죽은 코드 제거: 대입 x = expr에서 OUT 지점에서 x가 활성이 아니면 죽은 코드
레지스터 할당: 동시에 활성인 변수들이 간섭 그래프의 간선을 형성

4. 가용 수식 (Available Expressions)

4.1 개념

수식 x op y가 프로그램 지점 p에서 가용하다 = p에 도달하는 모든 경로에서 x op y가 계산되었고, 그 이후로 x와 y가 재정의되지 않음.

4.2 데이터 흐름 방정식

OUT[B]   = e_gen[B] U (IN[B] - e_kill[B])
IN[B]    = n OUT[P]  (P는 B의 모든 선행자)
IN[ENTRY] = {}

합류 연산이 교집합인 이유: 모든 경로에서 계산되어야 안전하게 재사용할 수 있습니다.

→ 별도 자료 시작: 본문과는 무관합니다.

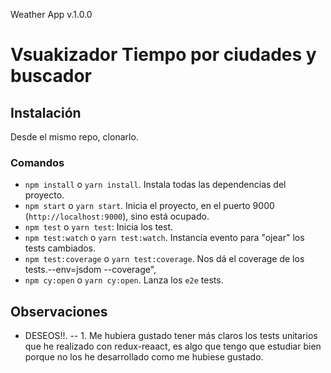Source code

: Weather App v.1.0.0

# Vsuakizador Tiempo por ciudades y buscador

## Instalación

Desde el mismo repo, clonarlo.

### Comandos

- `npm install` o `yarn install`. Instala todas las dependencias del proyecto.
- `npm start` o `yarn start`. Inicia el proyecto, en el puerto 9000 (`http://localhost:9000`), sino está ocupado.
- `npm test` o `yarn test`: Inicia los test.
- `npm test:watch` o `yarn test:watch`. Instancia evento para "ojear" los tests cambiados.
- `npm test:coverage` o `yarn test:coverage`. Nos dá el coverage de los tests.--env=jsdom --coverage",
- `npm cy:open` o `yarn cy:open`. Lanza los `e2e` tests.

## Observaciones

- DESEOS!!.
  -- 1. Me hubiera gustado tener más claros los tests unitarios que he realizado con redux-reaact, es algo que tengo que estudiar bien porque no los he desarrollado como me hubiese gustado.

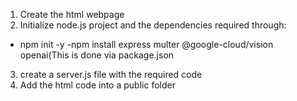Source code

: 1. Create the html webpage
2. Initialize node.js project and the dependencies required through:
  - npm init -y
  -npm install express multer @google-cloud/vision openai(This is done via package.json
3. create a server.js file with the required code
4. Add the html code into a public folder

e_gen[B]: 블록 B에서 계산되고, 이후에 피연산자가 재정의되지 않는 수식
e_kill[B]: 블록 B에서 변수 x가 정의될 때, x를 피연산자로 포함하는 모든 수식

4.3 예시

// B1: t1 = a + b; c = t1
//     e_gen[B1] = {a+b}
//     e_kill[B1] = {c를 포함하는 수식}

// B2: t2 = a + b; d = t2 - c
//     e_gen[B2] = {a+b, t2-c}
//     e_kill[B2] = {d를 포함하는 수식}

// B3: a = 1
//     e_gen[B3] = {}
//     e_kill[B3] = {a를 포함하는 모든 수식} = {a+b}

4.4 초기값의 중요성

가용 수식 분석에서는 초기값 설정이 중요합니다:

OUT[ENTRY] = {}     // 진입점에서는 아무 수식도 가용하지 않음
OUT[B] = U          // 다른 블록은 전체 집합(모든 수식)으로 초기화
                    // (교집합이므로 큰 값에서 시작해야 올바르게 수렴)

5. 반복 알고리즘

5.1 일반적인 반복 알고리즘

알고리즘: 순방향 데이터 흐름 분석

입력: 흐름 그래프, gen/kill 집합, 합류 연산
출력: 각 블록의 IN/OUT 집합

1. 초기화
   OUT[ENTRY] = 초기값
   for (모든 블록 B != ENTRY)
       OUT[B] = 초기값

2. 반복
   changed = true
   while (changed):
       changed = false
       for (모든 블록 B != ENTRY):
           IN[B] = meet(OUT[P] for all predecessors P)
           oldOUT = OUT[B]
           OUT[B] = gen[B] U (IN[B] - kill[B])
           if OUT[B] != oldOUT:
               changed = true

5.2 수렴 보장

반복 알고리즘이 반드시 종료하는 이유:

gen/kill 전달 함수는 **단조(monotone)**합니다 - 입력이 커지면 출력도 커짐(또는 같음)
데이터 흐름 값의 집합은 유한합니다
합류 연산(합집합 또는 교집합)도 단조합니다

따라서 각 반복에서 OUT 값은 한 방향으로만 변화하며, 유한한 범위 내에서 결국 안정 상태에 도달합니다.

5.3 수렴 속도

일반적으로 반복 횟수는 흐름 그래프의 **깊이(depth)**에 비례합니다. 깊이는 루프의 중첩 깊이와 관련됩니다. 대부분의 프로그램에서 2-3번의 반복으로 수렴합니다.

6. 세 가지 분석 비교

특성	도달 정의	활성 변수	가용 수식
방향	순방향	역방향	순방향
합류 연산	합집합	합집합	교집합
전달 함수	gen U (IN - kill)	use U (OUT - def)	e_gen U (IN - e_kill)
초기값	공집합	공집합	전체집합(Entry 제외)
활용	상수 전파	죽은 코드 제거	공통 부분식 제거

7. 격자 이론의 기초

7.1 반순서 집합 (Partially Ordered Set)

데이터 흐름 분석의 수학적 기반은 격자 이론(Lattice Theory)입니다.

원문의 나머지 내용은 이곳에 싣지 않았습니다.